Al presidente della Camera Lorenzo Fontana
Al presidente del Senato Ignazio La Russa
Alla presidente del Consiglio dei ministri Giorgia Meloni
La tratta di esseri umani e lo sfruttamento sessuale hanno come cause profonde la diseguaglianza tra uomini e donne e la povertà, aggravate dalle disparità etniche e da altre ingiustizie come i conflitti armati.
Le vittime appartengono alle categorie vulnerabili, in condizioni sociali e economiche sfavorevoli. È la domanda che fa il mercato, che dà impulso alla tratta e allo sfruttamento. Paesi europei come la Svezia e la Norvegia hanno fatto da tempo la scelta di vietare l’acquisto di prestazioni sessuali a pagamento – nota come “modello nordico” – e hanno ottenuto una forte riduzione del fenomeno. Recentemente anche la Francia ha approvato una legge che introduce sanzioni nei confronti dei clienti. Chiediamo al parlamento italiano di approvare una legge che preveda l’introduzione di sanzioni per chi si avvale delle prestazioni sessuali di soggetti che esercitano la prostituzione, affinché venga fermata questa inaccettabile forma di sfruttamento nei confronti delle persone più vulnerabili.
Andare con una prostituta è una “libertà” esercitata nei confronti di una persona che non è libera e non ha scelta: soggetti deboli, a volte poco più che adolescenti, privati dei documenti, sradicati dal loro paese, non in grado di difendersi e di reagire; donne vendute, costrette con la forza o ‘esportate’ con l’inganno.
Un consenso apparentemente libero è invece una catena di sopraffazioni che culmina con il cliente.

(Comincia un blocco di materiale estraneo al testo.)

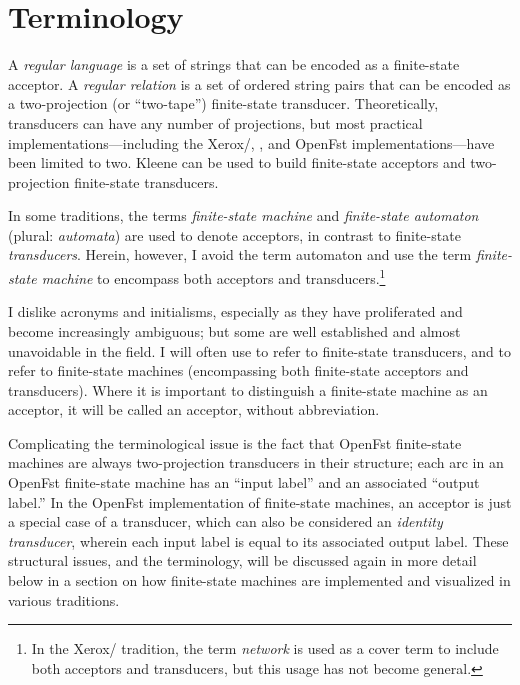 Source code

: \section{Terminology}

A \emph{regular language} is a set of strings that can be encoded as a
finite-state acceptor.  A \emph{regular relation}
is a set of ordered string pairs that can be
encoded as a two-projection (or ``two-tape'') finite-state transducer.
Theoretically, transducers can have any number of projections, but most
practical implementations---including the
Xerox/, ,  and OpenFst implementations---have been limited to two.  Kleene can be used to build finite-state acceptors
and two-projection finite-state transducers.

In some traditions, the terms \emph{finite-state machine} and \emph{finite-state automaton}
(plural: \emph{automata}) are used to
denote acceptors, in contrast to finite-state \emph{transducers}.  Herein, however, I avoid the
term automaton and use the term \emph{finite-state machine} to encompass both
acceptors and transducers.\footnote{In the Xerox/ tradition, the term
\emph{network} is used as a cover term to include both acceptors and transducers, but this
usage has not become general.}

I dislike acronyms and initialisms, especially as they have proliferated and become
increasingly
ambiguous; but some are well established and almost unavoidable in the field.  I will often use
\emph{\fst{}} to refer to finite-state transducers, and \emph{\fsm{}} to refer to finite-state machines
(encompassing both finite-state acceptors and transducers).
Where it is important to distinguish a finite-state machine as an acceptor, it will be
called an acceptor, without abbreviation.

Complicating the terminological issue is the fact that OpenFst finite-state machines are always two-projection
transducers in their structure; each arc in an OpenFst finite-state machine has an ``input
label'' and an associated ``output label.''  In the OpenFst
implementation of finite-state machines, an acceptor is just a special
case of a transducer, which can also be considered an \emph{identity transducer}, wherein each input label is equal to
its associated output label.  These structural issues, and the terminology, will be
discussed again in more detail below in a section on how finite-state machines are
implemented and visualized in various traditions.


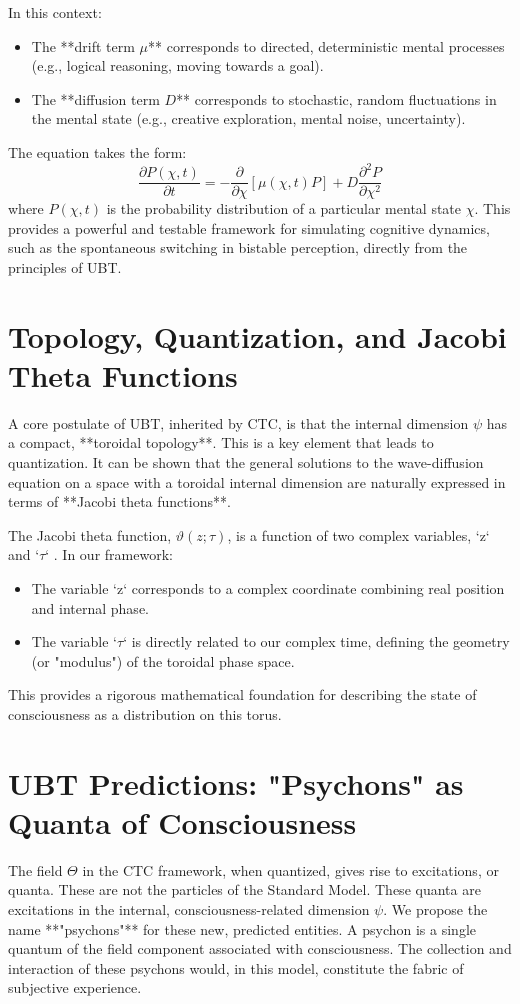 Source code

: \documentclass[12pt, a4paper]{article}
\begin{document}
In this context:
\begin{itemize}
    \item The **drift term \( \mu \)** corresponds to directed, deterministic mental processes (e.g., logical reasoning, moving towards a goal).
    \item The **diffusion term \( D \)** corresponds to stochastic, random fluctuations in the mental state (e.g., creative exploration, mental noise, uncertainty).
\end{itemize}
The equation takes the form:
\begin{equation}
    \frac{\partial P(\chi, t)}{\partial t} = -\frac{\partial}{\partial \chi}[\mu(\chi,t)P] + D \frac{\partial^2 P}{\partial \chi^2}
\end{equation}
where \( P(\chi, t) \) is the probability distribution of a particular mental state \( \chi \). This provides a powerful and testable framework for simulating cognitive dynamics, such as the spontaneous switching in bistable perception, directly from the principles of UBT.

\section{Topology, Quantization, and Jacobi Theta Functions}
A core postulate of UBT, inherited by CTC, is that the internal dimension \( \psi \) has a compact, **toroidal topology**. This is a key element that leads to quantization. It can be shown that the general solutions to the wave-diffusion equation on a space with a toroidal internal dimension are naturally expressed in terms of **Jacobi theta functions**.

The Jacobi theta function, \(\vartheta(z; \tau)\), is a function of two complex variables, `z` and `\(\tau\)` \cite{Whittaker1927}. In our framework:
\begin{itemize}
    \item The variable `z` corresponds to a complex coordinate combining real position and internal phase.
    \item The variable `\(\tau\)` is directly related to our complex time, defining the geometry (or "modulus") of the toroidal phase space.
\end{itemize}
This provides a rigorous mathematical foundation for describing the state of consciousness as a distribution on this torus.

\section{UBT Predictions: "Psychons" as Quanta of Consciousness}
The field \( \Theta \) in the CTC framework, when quantized, gives rise to excitations, or quanta. These are not the particles of the Standard Model. These quanta are excitations in the internal, consciousness-related dimension \( \psi \). We propose the name **"psychons"** for these new, predicted entities. A psychon is a single quantum of the field component associated with consciousness. The collection and interaction of these psychons would, in this model, constitute the fabric of subjective experience.
\end{document}
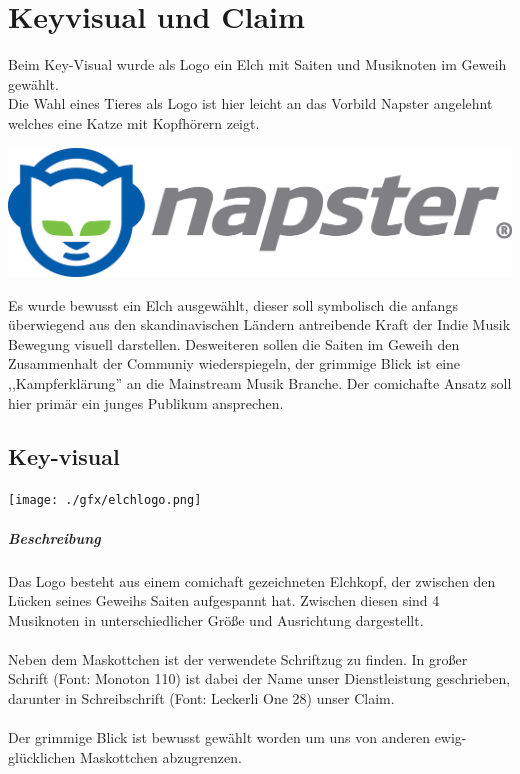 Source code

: \chapter{Keyvisual und Claim}
\label{keyvisual_claim}

Beim Key-Visual wurde als Logo ein Elch mit Saiten und Musiknoten im Geweih
gewählt.
\\
Die Wahl eines Tieres als Logo ist hier leicht an das Vorbild Napster
angelehnt welches eine Katze mit Kopfhörern zeigt.

\begin{center}
    \includegraphics[scale=0.4]{./gfx/napster.jpeg}
\end{center}

Es wurde bewusst ein Elch ausgewählt, dieser soll symbolisch die anfangs
überwiegend aus den skandinavischen Ländern antreibende Kraft der Indie Musik
Bewegung visuell darstellen. Desweiteren sollen die Saiten im Geweih den
Zusammenhalt der Communiy wiederspiegeln, der grimmige Blick ist eine
,,Kampferklärung'' an die Mainstream Musik Branche. Der comichafte Ansatz soll
hier primär ein junges Publikum ansprechen.

\section{Key-visual}
\begin{center}
    \texttt{[image: ./gfx/elchlogo.png]}
\end{center}

\paragraph{Beschreibung} Das Logo besteht aus einem comichaft gezeichneten
Elchkopf, der zwischen den Lücken seines Geweihs Saiten aufgespannt hat.
Zwischen diesen sind 4 Musiknoten in unterschiedlicher Größe und Ausrichtung 
dargestellt. 
\\
\\
Neben dem Maskottchen ist der verwendete Schriftzug zu finden.
In großer Schrift (Font: Monoton 110) ist dabei der Name unser Dienstleistung
geschrieben, darunter in Schreibschrift (Font: Leckerli One 28) unser Claim.
\\
\\
Der grimmige Blick ist bewusst gewählt worden um uns von anderen
ewig-glücklichen Maskottchen abzugrenzen.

Che conosce questa situazione, e diventa lui stesso uno sfruttatore.
La prostituzione è sempre abusante. Allora il contrasto alla prostituzione va affrontato dal punto di vista del cliente.
È la domanda che alimenta la schiavitù.
È arrivato il momento per l’Italia di fare una scelta precisa e non più rimandabile.
DOCUMENTI PER APPROFONDIRE
- Convenzione di Istanbul sulla prevenzione e la lotta contro la violenza nei confronti delle donne e la violenza domestica, Consiglio d’Europa (2011)
- Relazione di Mary Honeyball su sfruttamento sessuale e prostituzione, e sulle loro conseguenze per la parità di genere, Parlamento europeo (2014)
- Comunicato della Rete abolizionista italiana per l’approvazione della legge sul modello nordico (2018)
- Sentenza della Corte costituzionale n. 141/2019 sulla costituzionalità della Legge Merlin (2019)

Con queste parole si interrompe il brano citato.